女生虽然面色咣白,冷汗津津,看上去十分严重的样子,不过萧小天心中清楚,这就是吓的。有些人天生见不得血,见血就晕菜。
萧小天一边说着,取出银针在女生的合谷、人中两处穴位上轻点浅刺,旋即加大了刺激力度。肝心脾肺肾,悲思忧恐惊。女孩子肾水不足,易受惊吓。
究其原因,还是肺金不足。由于以金生水,水脉源头不足,自然是肾脏娇嫩,滋养匮乏。
中医有云,虚则补其母。萧小天以补法行针,取列缺中府云门等穴位进针,几次提插捻转之后,那女生嘤咛一声,苏醒过来。
萧小天一边进针一边进行着详细的解说,秋天气候干燥,燥热伤肺,故而肺金不足,难生肾水。建议女孩子有事儿没事儿的整点秋梨膏冲水喝,这种意外当会比较少发作了。
一众学生听的是聚精会神,不住的点头。
就连几个高年级的学生,也不禁想到,自己为什么不晚生两年,从一开始打基础的时候就来听萧老师的课呢?

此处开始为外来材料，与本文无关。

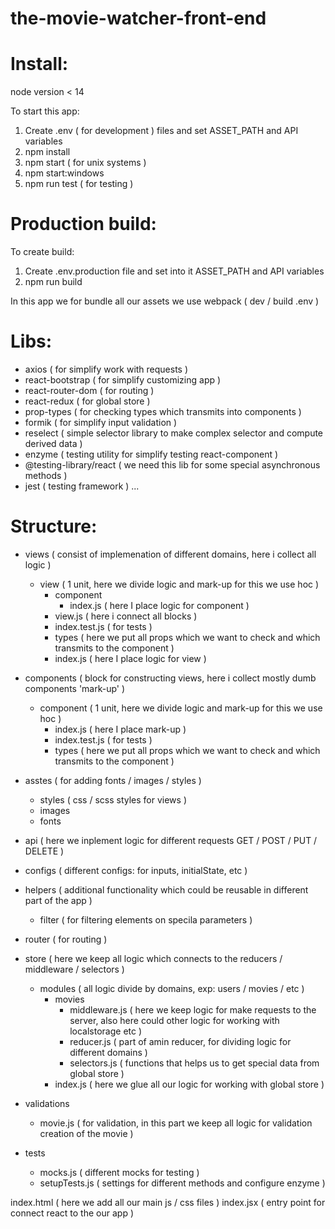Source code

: # the-movie-watcher-front-end

# Install:

node version < 14

To start this app:
  1. Create .env ( for development ) files and set ASSET_PATH and API variables
  2. npm install 
  3. npm start ( for unix systems )
  4. npm start:windows
  5. npm run test ( for testing )

# Production build:

To create build:
  1. Create .env.production file and set into it ASSET_PATH and API variables
  2. npm run build

In this app we for bundle all our assets we use webpack ( dev / build .env )

# Libs:

  - axios ( for simplify work with requests )
  - react-bootstrap ( for simplify customizing app )
  - react-router-dom ( for routing )
  - react-redux ( for global store )
  - prop-types ( for checking types which transmits into components )
  - formik ( for simplify input validation )
  - reselect ( simple selector library to make complex selector and compute derived data )
  - enzyme ( testing utility for simplify testing react-component )
  - @testing-library/react ( we need this lib for some special asynchronous methods )
  - jest ( testing framework )
  ...

# Structure:

- views ( consist of implemenation of different domains, here i collect all logic )
  - view ( 1 unit, here we divide logic and mark-up for this we use hoc )
    - component
      - index.js ( here I place logic for component )
    - view.js ( here i connect all blocks )
    - index.test.js ( for tests )
    - types ( here we put all props which we want to check and which transmits to the component )
    - index.js ( here I place logic for view )

- components ( block for constructing views, here i collect mostly dumb components 'mark-up' )
  - component ( 1 unit, here we divide logic and mark-up for this we use hoc )
    - index.js ( here I place mark-up )
    - index.test.js ( for tests )
    - types ( here we put all props which we want to check and which transmits to the component )

- asstes ( for adding fonts / images / styles )
  - styles ( css / scss styles for views )
  - images
  - fonts

- api ( here we inplement logic for different requests GET / POST / PUT / DELETE )

- configs ( different configs: for inputs, initialState, etc )

- helpers ( additional functionality which could be reusable in different part of the app )
  - filter ( for filtering elements on specila parameters )

- router ( for routing )

- store ( here we keep all logic which connects to the reducers / middleware / selectors )
  - modules ( all logic divide by domains, exp: users / movies / etc )
    - movies
      - middleware.js ( here we keep logic for make requests to the server, also here could other logic for working with localstorage etc )
      - reducer.js ( part of amin reducer, for dividing logic for different domains )
      - selectors.js ( functions that helps us to get special data from global store )
    - index.js ( here we glue all our logic for working with global store )
    
- validations
  - movie.js ( for validation, in this part we keep all logic for validation creation of the movie )

- tests
  - mocks.js ( different mocks for testing )
  - setupTests.js ( settings for different methods and configure enzyme )

index.html ( here we add all our main js / css files )
index.jsx ( entry point for connect react to the our app )
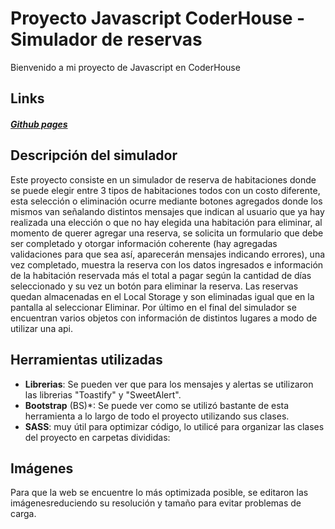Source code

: # Proyecto Javascript CoderHouse - Simulador de reservas
Bienvenido a mi proyecto de Javascript en CoderHouse
## Links
##### [Github pages](https://ezequielg07.github.io/Proyecto-Javascript-CoderHouse-/)
## Descripción del simulador
Este proyecto consiste en un simulador de reserva de habitaciones donde se puede elegir entre 3 tipos de habitaciones todos con un costo diferente, esta selección o eliminación ocurre mediante botones agregados donde los mismos van señalando distintos mensajes que indican al usuario que ya hay realizada una elección o que no hay elegida una habitación para eliminar, al momento de querer agregar una reserva, se solicita un formulario que debe ser completado y otorgar información coherente (hay agregadas validaciones para que sea así, aparecerán mensajes indicando errores), una vez completado, muestra la reserva con los datos ingresados e información de la habitación reservada más el total a pagar según la cantidad de días seleccionado y su vez un botón para eliminar la reserva. Las reservas quedan almacenadas en el Local Storage y son eliminadas igual que en la pantalla al seleccionar Eliminar. Por último en el final del simulador se encuentran varios objetos con información de distintos lugares a modo de utilizar una api.
## Herramientas utilizadas
- **Librerias**: Se pueden ver que para los mensajes y alertas se utilizaron las librerias "Toastify" y "SweetAlert".
- **Bootstrap** (BS)*: Se puede ver como se utilizó bastante de esta herramienta a lo largo de todo el proyecto utilizando sus clases.
- **SASS**: muy útil para optimizar código, lo utilicé para organizar las clases del proyecto en carpetas divididas:
## Imágenes
Para que la web se encuentre lo más optimizada posible, se editaron las imágenesreduciendo su resolución y tamaño para evitar problemas de carga.
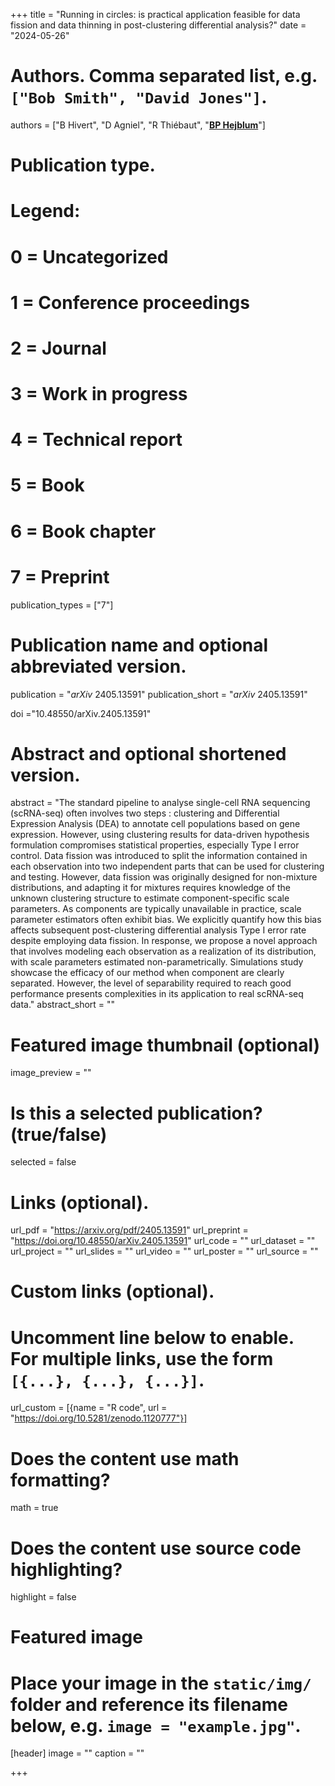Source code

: +++
title = "Running in circles: is practical application feasible for data fission and data thinning in post-clustering differential analysis?"
date = "2024-05-26"

# Authors. Comma separated list, e.g. `["Bob Smith", "David Jones"]`.
authors = ["B Hivert", "D Agniel", "R Thiébaut", "<u>**BP Hejblum**</u>"]
# Publication type.
# Legend:
# 0 = Uncategorized
# 1 = Conference proceedings
# 2 = Journal
# 3 = Work in progress
# 4 = Technical report
# 5 = Book
# 6 = Book chapter
# 7 = Preprint
publication_types = ["7"]

# Publication name and optional abbreviated version.
publication = "*arXiv* 2405.13591"
publication_short = "*arXiv* 2405.13591"

doi ="10.48550/arXiv.2405.13591"

# Abstract and optional shortened version.
abstract = "The standard pipeline to analyse single-cell RNA sequencing (scRNA-seq) often involves two steps : clustering and Differential Expression Analysis (DEA) to annotate cell populations based on gene expression. However, using clustering results for data-driven hypothesis formulation compromises statistical properties, especially Type I error control. Data fission was introduced to split the information contained in each observation into two independent parts that can be used for clustering and testing. However, data fission was originally designed for non-mixture distributions, and adapting it for mixtures requires knowledge of the unknown clustering structure to estimate component-specific scale parameters. As components are typically unavailable in practice, scale parameter estimators often exhibit bias. We explicitly quantify how this bias affects subsequent post-clustering differential analysis Type I error rate despite employing data fission. In response, we propose a novel approach that involves modeling each observation as a realization of its distribution, with scale parameters estimated non-parametrically. Simulations study showcase the efficacy of our method when component are clearly separated. However, the level of separability required to reach good performance presents complexities in its application to real scRNA-seq data."
abstract_short = ""

# Featured image thumbnail (optional)
image_preview = ""

# Is this a selected publication? (true/false)
selected = false

# Links (optional).
url_pdf = "https://arxiv.org/pdf/2405.13591"
url_preprint = "https://doi.org/10.48550/arXiv.2405.13591"
url_code = ""
url_dataset = ""
url_project = ""
url_slides = ""
url_video = ""
url_poster = ""
url_source = ""

# Custom links (optional).
# Uncomment line below to enable. For multiple links, use the form `[{...}, {...}, {...}]`.
url_custom = [{name = "R code", url = "https://doi.org/10.5281/zenodo.1120777"}]


# Does the content use math formatting?
math = true

# Does the content use source code highlighting?
highlight = false

# Featured image
# Place your image in the `static/img/` folder and reference its filename below, e.g. `image = "example.jpg"`.
[header]
image = ""
caption = ""

+++

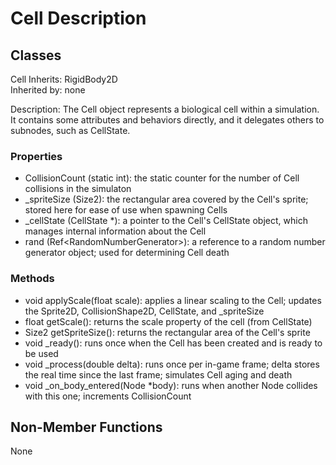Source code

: # Cell Description

## Classes

Cell
Inherits: RigidBody2D  
Inherited by: none

Description: The Cell object represents a biological cell within a simulation. It contains some attributes and behaviors directly, and it delegates others to subnodes, such as CellState.

### Properties
- CollisionCount (static int): the static counter for the number of Cell collisions in the simulaton
- _spriteSize (Size2): the rectangular area covered by the Cell's sprite; stored here for ease of use when spawning Cells
- _cellState (CellState *): a pointer to the Cell's CellState object, which manages internal information about the Cell
- rand (Ref\<RandomNumberGenerator\>): a reference to a random number generator object; used for determining Cell death

### Methods
- void applyScale(float scale): applies a linear scaling to the Cell; updates the Sprite2D, CollisionShape2D, CellState, and _spriteSize
- float getScale(): returns the scale property of the cell (from CellState)
- Size2 getSpriteSize(): returns the rectangular area of the Cell's sprite
- void _ready(): runs once when the Cell has been created and is ready to be used
- void _process(double delta): runs once per in-game frame; delta stores the real time since the last frame; simulates Cell aging and death
- void _on_body_entered(Node *body): runs when another Node collides with this one; increments CollisionCount

## Non-Member Functions
None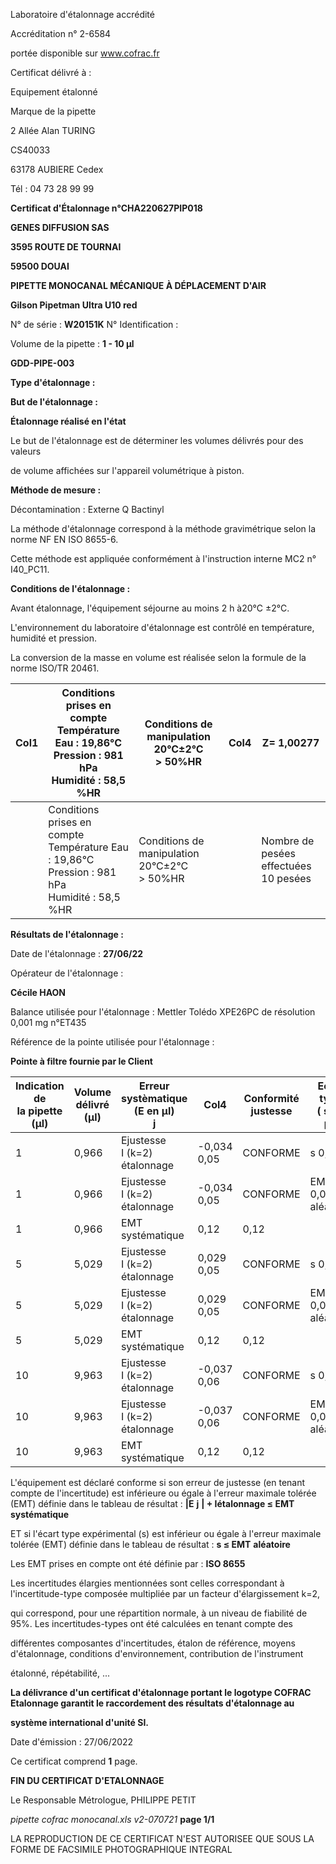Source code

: Laboratoire d'étalonnage accrédité

Accréditation n° 2-6584

portée disponible sur www.cofrac.fr


Certificat délivré à :

Equipement étalonné

Marque de la pipette


2 Allée Alan TURING

CS40033

63178 AUBIERE Cedex

Tél : 04 73 28 99 99

**Certificat d'Étalonnage n°CHA220627PIP018**

**GENES DIFFUSION SAS**

**3595 ROUTE DE TOURNAI**

**59500 DOUAI**


**PIPETTE MONOCANAL MÉCANIQUE À DÉPLACEMENT D'AIR**

**Gilson Pipetman Ultra U10 red**


N° de série : **W20151K** N° Identification :

Volume de la pipette : **1 - 10 µl**


**GDD-PIPE-003**


**Type d'étalonnage :**

**But de l'étalonnage :**


**Étalonnage réalisé en l'état**

Le but de l'étalonnage est de déterminer les volumes délivrés pour des valeurs


de volume affichées sur l'appareil volumétrique à piston.


**Méthode de mesure :**


Décontamination : Externe Q Bactinyl


La méthode d'étalonnage correspond à la méthode gravimétrique selon la norme NF EN ISO 8655-6.

Cette méthode est appliquée conformément à l'instruction interne MC2 n° I40_PC11.


**Conditions de l'étalonnage :**


Avant étalonnage, l'équipement séjourne au moins 2 h à20°C ±2°C.


L'environnement du laboratoire d'étalonnage est contrôlé en température, humidité et pression.

La conversion de la masse en volume est réalisée selon la formule de la norme ISO/TR 20461.


|Col1|Conditions prises en compte<br>Température Eau : 19,86°C<br>Pression : 981 hPa<br>Humidité : 58,5 %HR|Conditions de manipulation<br>20°C±2°C<br>> 50%HR|Col4|Z= 1,00277|
|---|---|---|---|---|
||Conditions prises en compte<br>Température Eau : 19,86°C<br>Pression : 981 hPa<br>Humidité : 58,5 %HR|Conditions de manipulation<br>20°C±2°C<br>> 50%HR||Nombre de pesées<br>effectuées<br>10 pesées|


**Résultats de l'étalonnage :**

Date de l'étalonnage : **27/06/22**


Opérateur de l'étalonnage :


**Cécile HAON**


Balance utilisée pour l'étalonnage : Mettler Tolédo XPE26PC de résolution 0,001 mg n°ET435


Référence de la pointe utilisée pour l'étalonnage :


**Pointe à filtre fournie par le Client**













|Indication de<br>la pipette (µl)|Volume délivré<br>(µl)|Erreur systèmatique<br>(E en µl)<br>j|Col4|Conformité<br>justesse|Ecart type<br>( s en µl)|Conformité<br>Fidélité|
|---|---|---|---|---|---|---|
|1|0,966|Ejustesse<br>I (k=2)<br>étalonnage|-0,034<br>0,05|CONFORME|s 0,04|CONFORME|
|1|0,966|Ejustesse<br>I (k=2)<br>étalonnage|-0,034<br>0,05|CONFORME|EMT 0,08<br>aléatoire|EMT 0,08<br>aléatoire|
|1|0,966|EMT<br>systématique|0,12|0,12|||
|5|5,029|Ejustesse<br>I (k=2)<br>étalonnage|0,029<br>0,05|CONFORME|s 0,02|CONFORME|
|5|5,029|Ejustesse<br>I (k=2)<br>étalonnage|0,029<br>0,05|CONFORME|EMT 0,08<br>aléatoire|EMT 0,08<br>aléatoire|
|5|5,029|EMT<br>systématique|0,12|0,12|||
|10|9,963|Ejustesse<br>I (k=2)<br>étalonnage|-0,037<br>0,06|CONFORME|s 0,03|CONFORME|
|10|9,963|Ejustesse<br>I (k=2)<br>étalonnage|-0,037<br>0,06|CONFORME|EMT 0,08<br>aléatoire|EMT 0,08<br>aléatoire|
|10|9,963|EMT<br>systématique|0,12|0,12|||


L'équipement est déclaré conforme si son erreur de justesse (en tenant compte de l'incertitude) est inférieure ou égale à l'erreur maximale
tolérée (EMT) définie dans le tableau de résultat : **|E** **j** **| + Iétalonnage ≤ EMT** **systématique**

ET si l'écart type expérimental (s) est inférieur ou égale à l'erreur maximale tolérée (EMT) définie dans le tableau de résultat : **s ≤ EMT** **aléatoire**

Les EMT prises en compte ont été définie par : **ISO 8655**

Les incertitudes élargies mentionnées sont celles correspondant à l'incertitude-type composée multipliée par un facteur d'élargissement k=2,

qui correspond, pour une répartition normale, à un niveau de fiabilité de 95%. Les incertitudes-types ont été calculées en tenant compte des

différentes composantes d'incertitudes, étalon de référence, moyens d'étalonnage, conditions d'environnement, contribution de l'instrument

étalonné, répétabilité, ...

**La délivrance d'un certificat d'étalonnage portant le logotype COFRAC Etalonnage garantit le raccordement des résultats d'étalonnage au**

**système international d'unité SI.**


Date d'émission : 27/06/2022

Ce certificat comprend **1** page.

**FIN DU CERTIFICAT D'ETALONNAGE**


Le Responsable Métrologue, PHILIPPE PETIT


_pipette cofrac monocanal.xls v2-070721_ **page 1/1**

LA REPRODUCTION DE CE CERTIFICAT N'EST AUTORISEE QUE SOUS LA FORME DE FACSIMILE PHOTOGRAPHIQUE INTEGRAL

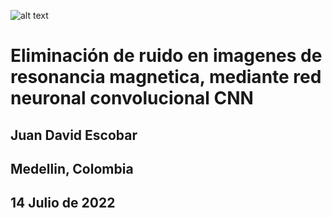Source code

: ![alt text](https://raw.githubusercontent.com/juadaves91/unir-tfm-alzheimer-diagnostic-deep-learning/main/Recursos/Imagenes/Unir_2021_logo.svg)

# Eliminación de ruido en imagenes de resonancia magnetica, mediante red neuronal convolucional CNN

## Juan David Escobar
## Medellin, Colombia
## 14 Julio de 2022



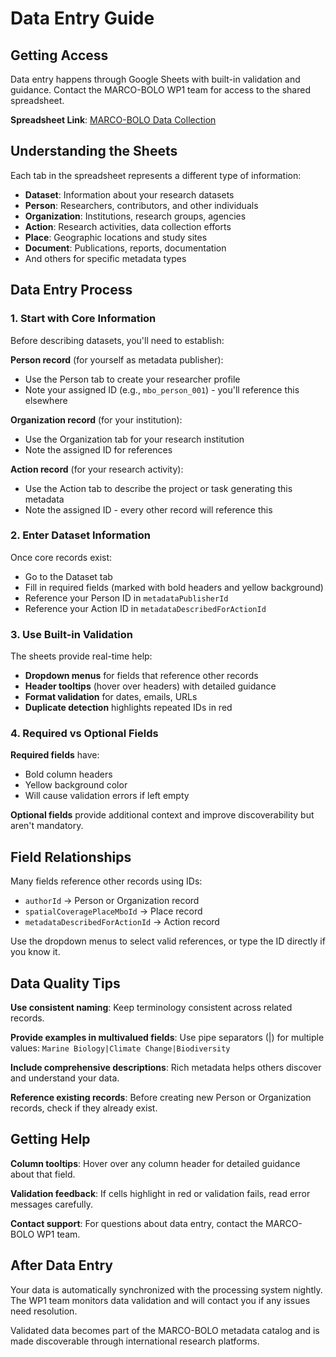 # Data Entry Guide

## Getting Access

Data entry happens through Google Sheets with built-in validation and guidance. Contact the MARCO-BOLO WP1 team for access to the shared spreadsheet.

**Spreadsheet Link**: [MARCO-BOLO Data Collection](https://docs.google.com/spreadsheets/d/1PBFK3LW3DAdvXdbk2v8bSdtTf87mBhabeeegwRjOBRg/edit)

## Understanding the Sheets

Each tab in the spreadsheet represents a different type of information:

- **Dataset**: Information about your research datasets
- **Person**: Researchers, contributors, and other individuals  
- **Organization**: Institutions, research groups, agencies
- **Action**: Research activities, data collection efforts
- **Place**: Geographic locations and study sites
- **Document**: Publications, reports, documentation
- And others for specific metadata types

## Data Entry Process

### 1. Start with Core Information

Before describing datasets, you'll need to establish:

**Person record** (for yourself as metadata publisher):
- Use the Person tab to create your researcher profile
- Note your assigned ID (e.g., `mbo_person_001`) - you'll reference this elsewhere

**Organization record** (for your institution):
- Use the Organization tab for your research institution  
- Note the assigned ID for references

**Action record** (for your research activity):
- Use the Action tab to describe the project or task generating this metadata
- Note the assigned ID - every other record will reference this

### 2. Enter Dataset Information

Once core records exist:
- Go to the Dataset tab
- Fill in required fields (marked with bold headers and yellow background)
- Reference your Person ID in `metadataPublisherId`
- Reference your Action ID in `metadataDescribedForActionId`

### 3. Use Built-in Validation

The sheets provide real-time help:
- **Dropdown menus** for fields that reference other records
- **Header tooltips** (hover over headers) with detailed guidance
- **Format validation** for dates, emails, URLs
- **Duplicate detection** highlights repeated IDs in red

### 4. Required vs Optional Fields

**Required fields** have:
- Bold column headers
- Yellow background color
- Will cause validation errors if left empty

**Optional fields** provide additional context and improve discoverability but aren't mandatory.

## Field Relationships

Many fields reference other records using IDs:

- `authorId` → Person or Organization record
- `spatialCoveragePlaceMboId` → Place record  
- `metadataDescribedForActionId` → Action record

Use the dropdown menus to select valid references, or type the ID directly if you know it.

## Data Quality Tips

**Use consistent naming**: Keep terminology consistent across related records.

**Provide examples in multivalued fields**: Use pipe separators (|) for multiple values: `Marine Biology|Climate Change|Biodiversity`

**Include comprehensive descriptions**: Rich metadata helps others discover and understand your data.

**Reference existing records**: Before creating new Person or Organization records, check if they already exist.

## Getting Help

**Column tooltips**: Hover over any column header for detailed guidance about that field.

**Validation feedback**: If cells highlight in red or validation fails, read error messages carefully.

**Contact support**: For questions about data entry, contact the MARCO-BOLO WP1 team.

## After Data Entry

Your data is automatically synchronized with the processing system nightly. The WP1 team monitors data validation and will contact you if any issues need resolution.

Validated data becomes part of the MARCO-BOLO metadata catalog and is made discoverable through international research platforms.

萧小天嘱托那女孩子回宿舍休息一下,那女生说什么也不肯走,非等听完萧小天的课下课之后再说。萧小天无奈,再加上这女生本来也没什么大碍,也就不再坚持。
转身绕过这女孩子,萧小天来到那流鼻血的男生身边,一把揪住了他的耳朵:“说,做了什么见不得人的事了?”
“哪有?!”男生自然是抵死不认,这么丢人的事情,哪能轻易的说出口来?
“你凭什么揪我的耳朵?你这是体罚,我要举报你!”男生不但不承认,还反咬一口,耳根处传来一阵阵疼痛,萧小天笑着没有撒手。
“这里!”萧小天在耳中穴上加大力度,男生鼻血顿时止住了。
“呃呃呃,萧老师神了!”
没想到萧小天微微一笑,手指下移。换了一处穴位,用指甲尖使劲掐了一下。
“啊呀呀!”男生痛的大声呼喊起来,两道鲜红的鼻血又顺着鼻孔流了下来。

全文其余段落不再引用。